Whenever the word "into" appears in a line of the data below, copy that line.

• _Supplied data_:
##############################
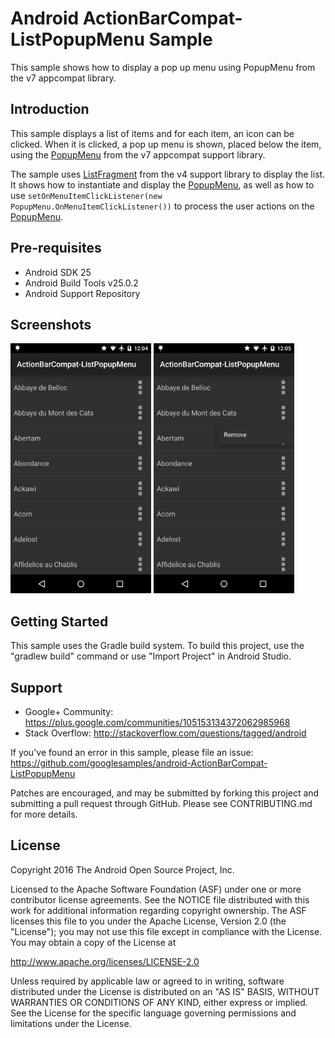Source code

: 
Android ActionBarCompat-ListPopupMenu Sample
===================================

This sample shows how to display a pop up menu using PopupMenu from the v7 appcompat library.

Introduction
------------

This sample displays a list of items and for each item, an icon can be clicked. When it is clicked, a pop up menu is shown, placed below the item, using the [PopupMenu][1] from the v7 appcompat support library.

The sample uses [ListFragment][2] from the v4 support library to display the list. It shows how to instantiate and display the [PopupMenu][1], as well as how to use `setOnMenuItemClickListener(new PopupMenu.OnMenuItemClickListener())` to process the user actions on the [PopupMenu][1].

[1]: https://developer.android.com/reference/android/support/v7/widget/PopupMenu.html
[2]: https://developer.android.com/reference/android/support/v4/app/ListFragment.html

Pre-requisites
--------------

- Android SDK 25
- Android Build Tools v25.0.2
- Android Support Repository

Screenshots
-------------

<img src="screenshots/1-main.png" height="400" alt="Screenshot"/> <img src="screenshots/2-popup.png" height="400" alt="Screenshot"/> 

Getting Started
---------------

This sample uses the Gradle build system. To build this project, use the
"gradlew build" command or use "Import Project" in Android Studio.

Support
-------

- Google+ Community: https://plus.google.com/communities/105153134372062985968
- Stack Overflow: http://stackoverflow.com/questions/tagged/android

If you've found an error in this sample, please file an issue:
https://github.com/googlesamples/android-ActionBarCompat-ListPopupMenu

Patches are encouraged, and may be submitted by forking this project and
submitting a pull request through GitHub. Please see CONTRIBUTING.md for more details.

License
-------

Copyright 2016 The Android Open Source Project, Inc.

Licensed to the Apache Software Foundation (ASF) under one or more contributor
license agreements.  See the NOTICE file distributed with this work for
additional information regarding copyright ownership.  The ASF licenses this
file to you under the Apache License, Version 2.0 (the "License"); you may not
use this file except in compliance with the License.  You may obtain a copy of
the License at

http://www.apache.org/licenses/LICENSE-2.0

Unless required by applicable law or agreed to in writing, software
distributed under the License is distributed on an "AS IS" BASIS, WITHOUT
WARRANTIES OR CONDITIONS OF ANY KIND, either express or implied.  See the
License for the specific language governing permissions and limitations under
the License.
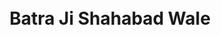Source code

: <html>
  <body>
    <center>
      <br>
      <br>
      <h1>Batra Ji Shahabad Wale</h1>
  </body>
</html>    
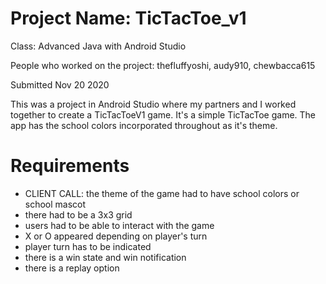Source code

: # Project Name: TicTacToe_v1
Class: Advanced Java with Android Studio

People who worked on the project: thefluffyoshi, audy910, chewbacca615

Submitted Nov 20 2020

This was a project in Android Studio where my partners and I worked together to create a TicTacToeV1 game. It's a simple TicTacToe game. The app has the school colors incorporated throughout as it's theme.

# Requirements
- CLIENT CALL: the theme of the game had to have school colors or school mascot
- there had to be a 3x3 grid
- users had to be able to interact with the game
- X or O appeared depending on player's turn
- player turn has to be indicated
- there is a win state and win notification
- there is a replay option
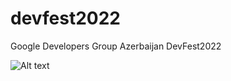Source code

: # devfest2022
Google Developers Group Azerbaijan DevFest2022


![Alt text](/../<master>/screenshots/jemeter.png?raw=true "Apache JMeter")

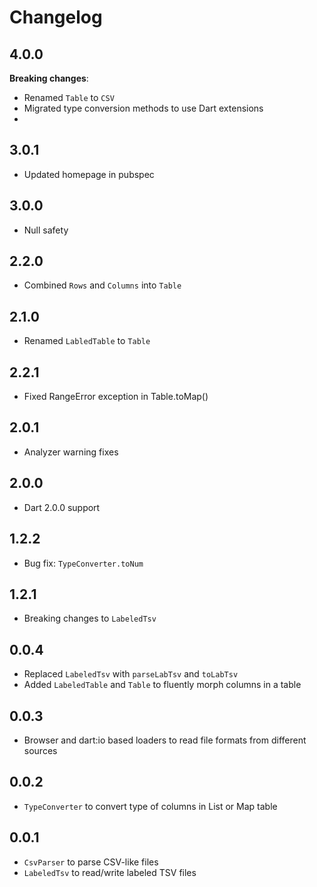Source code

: # Changelog

## 4.0.0

**Breaking changes**:
+ Renamed `Table` to `CSV`
+ Migrated type conversion methods to use Dart extensions
+ 

## 3.0.1

+ Updated homepage in pubspec

## 3.0.0

+ Null safety

## 2.2.0

+ Combined `Rows` and `Columns` into `Table`

## 2.1.0

+ Renamed `LabledTable` to `Table`

## 2.2.1

+ Fixed RangeError exception in Table.toMap()

## 2.0.1

+ Analyzer warning fixes

## 2.0.0

+ Dart 2.0.0 support

## 1.2.2

+ Bug fix: `TypeConverter.toNum`

## 1.2.1

+ Breaking changes to `LabeledTsv`

## 0.0.4

- Replaced `LabeledTsv` with `parseLabTsv` and `toLabTsv`
- Added `LabeledTable` and `Table` to fluently morph columns in a table

## 0.0.3

- Browser and dart:io based loaders to read file formats from different sources 

## 0.0.2

- `TypeConverter` to convert type of columns in List or Map table

## 0.0.1

- `CsvParser` to parse CSV-like files
- `LabeledTsv` to read/write labeled TSV files

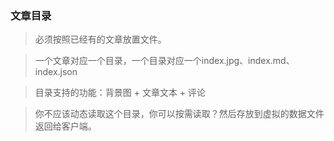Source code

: ### 文章目录

> 必须按照已经有的文章放置文件。

> 一个文章对应一个目录，一个目录对应一个index.jpg、index.md、index.json

> 目录支持的功能：背景图 + 文章文本 + 评论

> 你不应该动态读取这个目录，你可以按需读取？然后存放到虚拟的数据文件返回给客户端。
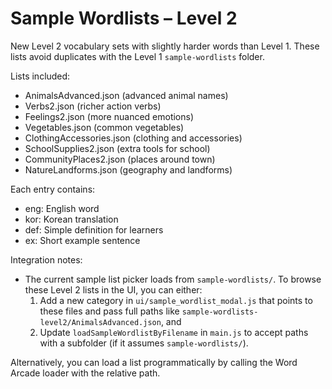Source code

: # Sample Wordlists – Level 2

New Level 2 vocabulary sets with slightly harder words than Level 1. These lists avoid duplicates with the Level 1 `sample-wordlists` folder.

Lists included:
- AnimalsAdvanced.json (advanced animal names)
- Verbs2.json (richer action verbs)
- Feelings2.json (more nuanced emotions)
- Vegetables.json (common vegetables)
- ClothingAccessories.json (clothing and accessories)
- SchoolSupplies2.json (extra tools for school)
- CommunityPlaces2.json (places around town)
- NatureLandforms.json (geography and landforms)

Each entry contains:
- eng: English word
- kor: Korean translation
- def: Simple definition for learners
- ex: Short example sentence

Integration notes:
- The current sample list picker loads from `sample-wordlists/`. To browse these Level 2 lists in the UI, you can either:
  1) Add a new category in `ui/sample_wordlist_modal.js` that points to these files and pass full paths like `sample-wordlists-level2/AnimalsAdvanced.json`, and
  2) Update `loadSampleWordlistByFilename` in `main.js` to accept paths with a subfolder (if it assumes `sample-wordlists/`).

Alternatively, you can load a list programmatically by calling the Word Arcade loader with the relative path.
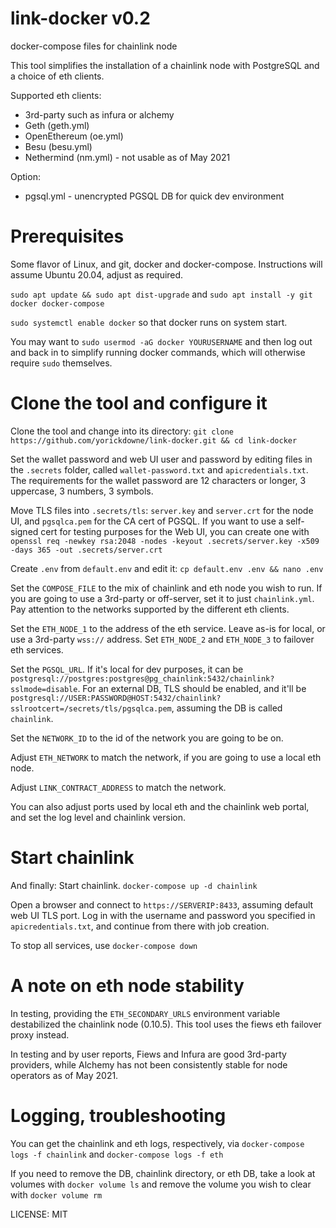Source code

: # link-docker v0.2

docker-compose files for chainlink node

This tool simplifies the installation of a chainlink node with PostgreSQL and
a choice of eth clients.

Supported eth clients:
* 3rd-party such as infura or alchemy
* Geth (geth.yml) 
* OpenEthereum (oe.yml)
* Besu (besu.yml)
* Nethermind (nm.yml) - not usable as of May 2021

Option:
* pgsql.yml - unencrypted PGSQL DB for quick dev environment

# Prerequisites

Some flavor of Linux, and git, docker and docker-compose. Instructions will assume Ubuntu 20.04, adjust as required.

`sudo apt update && sudo apt dist-upgrade` and `sudo apt install -y git docker docker-compose`

`sudo systemctl enable docker` so that docker runs on system start.

You may want to `sudo usermod -aG docker YOURUSERNAME` and then log out and back in to simplify running docker commands,
which will otherwise require `sudo` themselves.

# Clone the tool and configure it

Clone the tool and change into its directory:
`git clone https://github.com/yorickdowne/link-docker.git && cd link-docker`

Set the wallet password and web UI user and password by editing files in the `.secrets` folder, called `wallet-password.txt`
and `apicredentials.txt`. The requirements for the wallet password are 12 characters or longer, 3 uppercase, 3 numbers, 3 symbols.

Move TLS files into `.secrets/tls`: `server.key` and `server.crt` for the node UI, and `pgsqlca.pem` for the CA cert of PGSQL.
If you want to use a self-signed cert for testing purposes for the Web UI, you can create one with `openssl req -newkey rsa:2048 -nodes -keyout .secrets/server.key -x509 -days 365 -out .secrets/server.crt`

Create `.env` from `default.env` and edit it:
`cp default.env .env && nano .env`

Set the `COMPOSE_FILE` to the mix of chainlink and eth node you wish to run. If you are going to use a 3rd-party or off-server, set it
to just `chainlink.yml`. Pay attention to the networks supported by the different eth clients.

Set the `ETH_NODE_1` to the address of the eth service. Leave as-is for local, or use a 3rd-party `wss://` address.
Set `ETH_NODE_2` and `ETH_NODE_3` to failover eth services.

Set the `PGSQL_URL`. If it's local for dev purposes, it can be `postgresql://postgres:postgres@pg_chainlink:5432/chainlink?sslmode=disable`. For an external
DB, TLS should be enabled, and it'll be `postgresql://USER:PASSWORD@HOST:5432/chainlink?sslrootcert=/secrets/tls/pgsqlca.pem`, assuming the DB is called `chainlink`.

Set the `NETWORK_ID` to the id of the network you are going to be on.

Adjust `ETH_NETWORK` to match the network, if you are going to use a local eth node.

Adjust `LINK_CONTRACT_ADDRESS` to match the network.

You can also adjust ports used by local eth and the chainlink web portal, and set the log level and chainlink version.


# Start chainlink

And finally: Start chainlink. `docker-compose up -d chainlink`

Open a browser and connect to `https://SERVERIP:8433`, assuming default web UI TLS port. Log in with the username and password
you specified in `apicredentials.txt`, and continue from there with job creation.

To stop all services, use `docker-compose down`

# A note on eth node stability

In testing, providing the `ETH_SECONDARY_URLS` environment variable destabilized the chainlink node (0.10.5). This tool
uses the fiews eth failover proxy instead.

In testing and by user reports, Fiews and Infura are good 3rd-party providers, while Alchemy has not been consistently stable
for node operators as of May 2021.

# Logging, troubleshooting

You can get the chainlink and eth logs, respectively, via `docker-compose logs -f chainlink` and `docker-compose logs -f eth`

If you need to remove the DB, chainlink directory, or eth DB, take a look at volumes with `docker volume ls` and remove
the volume you wish to clear with `docker volume rm`

LICENSE: MIT
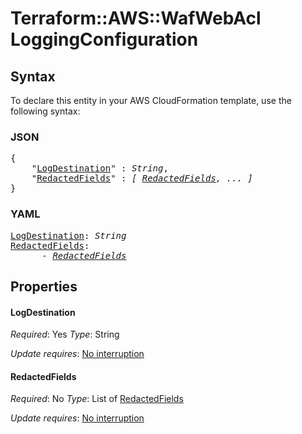 # Terraform::AWS::WafWebAcl LoggingConfiguration

## Syntax

To declare this entity in your AWS CloudFormation template, use the following syntax:

### JSON

<pre>
{
    "<a href="#logdestination" title="LogDestination">LogDestination</a>" : <i>String</i>,
    "<a href="#redactedfields" title="RedactedFields">RedactedFields</a>" : <i>[ <a href="loggingconfiguration-redactedfields.md">RedactedFields</a>, ... ]</i>
}
</pre>

### YAML

<pre>
<a href="#logdestination" title="LogDestination">LogDestination</a>: <i>String</i>
<a href="#redactedfields" title="RedactedFields">RedactedFields</a>: <i>
      - <a href="loggingconfiguration-redactedfields.md">RedactedFields</a></i>
</pre>

## Properties

#### LogDestination

_Required_: Yes
_Type_: String

_Update requires_: [No interruption](https://docs.aws.amazon.com/AWSCloudFormation/latest/UserGuide/using-cfn-updating-stacks-update-behaviors.html#update-no-interrupt)

#### RedactedFields

_Required_: No
_Type_: List of <a href="loggingconfiguration-redactedfields.md">RedactedFields</a>

_Update requires_: [No interruption](https://docs.aws.amazon.com/AWSCloudFormation/latest/UserGuide/using-cfn-updating-stacks-update-behaviors.html#update-no-interrupt)

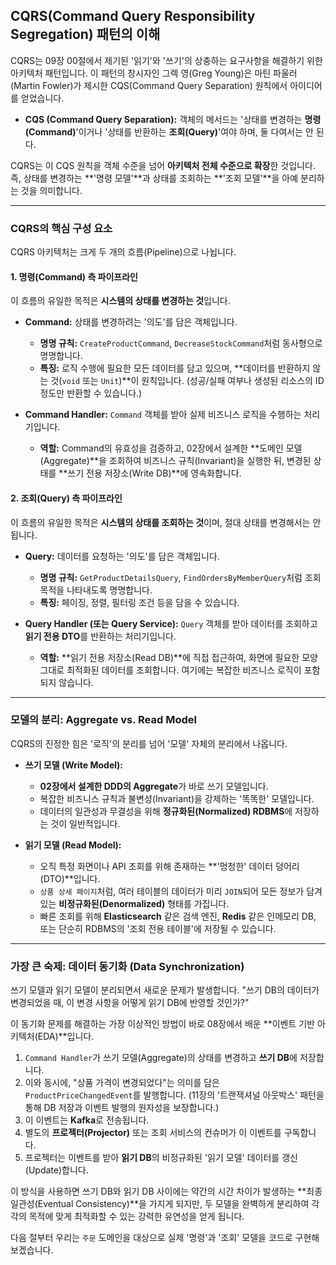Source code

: ## CQRS(Command Query Responsibility Segregation) 패턴의 이해

CQRS는 09장 00절에서 제기된 '읽기'와 '쓰기'의 상충하는 요구사항을 해결하기 위한 아키텍처 패턴입니다. 이 패턴의 창시자인 그렉 영(Greg Young)은 마틴 파울러(Martin Fowler)가 제시한 CQS(Command Query Separation) 원칙에서 아이디어를 얻었습니다.

* **CQS (Command Query Separation):** 객체의 메서드는 '상태를 변경하는 **명령(Command)**'이거나 '상태를 반환하는 **조회(Query)**'여야 하며, 둘 다여서는 안 된다.

CQRS는 이 CQS 원칙을 객체 수준을 넘어 **아키텍처 전체 수준으로 확장**한 것입니다. 즉, 상태를 변경하는 **'명령 모델'**과 상태를 조회하는 **'조회 모델'**을 아예 분리하는 것을 의미합니다.

---

### CQRS의 핵심 구성 요소

CQRS 아키텍처는 크게 두 개의 흐름(Pipeline)으로 나뉩니다.



#### 1. 명령(Command) 측 파이프라인

이 흐름의 유일한 목적은 **시스템의 상태를 변경하는 것**입니다.

* **Command:** 상태를 변경하려는 '의도'를 담은 객체입니다.
    * **명명 규칙:** `CreateProductCommand`, `DecreaseStockCommand`처럼 동사형으로 명명합니다.
    * **특징:** 로직 수행에 필요한 모든 데이터를 담고 있으며, **데이터를 반환하지 않는 것(`void` 또는 `Unit`)**이 원칙입니다. (성공/실패 여부나 생성된 리소스의 ID 정도만 반환할 수 있습니다.)

* **Command Handler:** `Command` 객체를 받아 실제 비즈니스 로직을 수행하는 처리기입니다.
    * **역할:** Command의 유효성을 검증하고, 02장에서 설계한 **도메인 모델(Aggregate)**을 조회하여 비즈니스 규칙(Invariant)을 실행한 뒤, 변경된 상태를 **쓰기 전용 저장소(Write DB)**에 영속화합니다.

#### 2. 조회(Query) 측 파이프라인

이 흐름의 유일한 목적은 **시스템의 상태를 조회하는 것**이며, 절대 상태를 변경해서는 안 됩니다.

* **Query:** 데이터를 요청하는 '의도'를 담은 객체입니다.
    * **명명 규칙:** `GetProductDetailsQuery`, `FindOrdersByMemberQuery`처럼 조회 목적을 나타내도록 명명합니다.
    * **특징:** 페이징, 정렬, 필터링 조건 등을 담을 수 있습니다.

* **Query Handler (또는 Query Service):** `Query` 객체를 받아 데이터를 조회하고 **읽기 전용 DTO**를 반환하는 처리기입니다.
    * **역할:** **읽기 전용 저장소(Read DB)**에 직접 접근하여, 화면에 필요한 모양 그대로 최적화된 데이터를 조회합니다. 여기에는 복잡한 비즈니스 로직이 포함되지 않습니다.

---

### 모델의 분리: Aggregate vs. Read Model

CQRS의 진정한 힘은 '로직'의 분리를 넘어 '모델' 자체의 분리에서 나옵니다.

* **쓰기 모델 (Write Model):**
    * **02장에서 설계한 DDD의 Aggregate**가 바로 쓰기 모델입니다.
    * 복잡한 비즈니스 규칙과 불변성(Invariant)을 강제하는 '똑똑한' 모델입니다.
    * 데이터의 일관성과 무결성을 위해 **정규화된(Normalized) RDBMS**에 저장하는 것이 일반적입니다.

* **읽기 모델 (Read Model):**
    * 오직 특정 화면이나 API 조회를 위해 존재하는 **'멍청한' 데이터 덩어리(DTO)**입니다.
    * `상품 상세 페이지`처럼, 여러 테이블의 데이터가 미리 `JOIN`되어 모든 정보가 담겨있는 **비정규화된(Denormalized)** 형태를 가집니다.
    * 빠른 조회를 위해 **Elasticsearch** 같은 검색 엔진, **Redis** 같은 인메모리 DB, 또는 단순히 RDBMS의 '조회 전용 테이블'에 저장될 수 있습니다.

---

### 가장 큰 숙제: 데이터 동기화 (Data Synchronization)

쓰기 모델과 읽기 모델이 분리되면서 새로운 문제가 발생합니다. "쓰기 DB의 데이터가 변경되었을 때, 이 변경 사항을 어떻게 읽기 DB에 반영할 것인가?"

이 동기화 문제를 해결하는 가장 이상적인 방법이 바로 08장에서 배운 **이벤트 기반 아키텍처(EDA)**입니다.

1.  `Command Handler`가 쓰기 모델(Aggregate)의 상태를 변경하고 **쓰기 DB**에 저장합니다.
2.  이와 동시에, "상품 가격이 변경되었다"는 의미를 담은 `ProductPriceChangedEvent`를 발행합니다. (11장의 '트랜잭셔널 아웃박스' 패턴을 통해 DB 저장과 이벤트 발행의 원자성을 보장합니다.)
3.  이 이벤트는 **Kafka**로 전송됩니다.
4.  별도의 **프로젝터(Projector)** 또는 조회 서비스의 컨슈머가 이 이벤트를 구독합니다.
5.  프로젝터는 이벤트를 받아 **읽기 DB**의 비정규화된 '읽기 모델' 데이터를 갱신(Update)합니다.

이 방식을 사용하면 쓰기 DB와 읽기 DB 사이에는 약간의 시간 차이가 발생하는 **최종 일관성(Eventual Consistency)**을 가지게 되지만, 두 모델을 완벽하게 분리하여 각각의 목적에 맞게 최적화할 수 있는 강력한 유연성을 얻게 됩니다.

다음 절부터 우리는 `주문` 도메인을 대상으로 실제 '명령'과 '조회' 모델을 코드로 구현해 보겠습니다.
##############################
• _Response_:
+ Combined `Rows` and `Columns` into `Table`
Clone the tool and change into its directory:
Move TLS files into `.secrets/tls`: `server.key` and `server.crt` for the node UI, and `pgsqlca.pem` for the CA cert of PGSQL.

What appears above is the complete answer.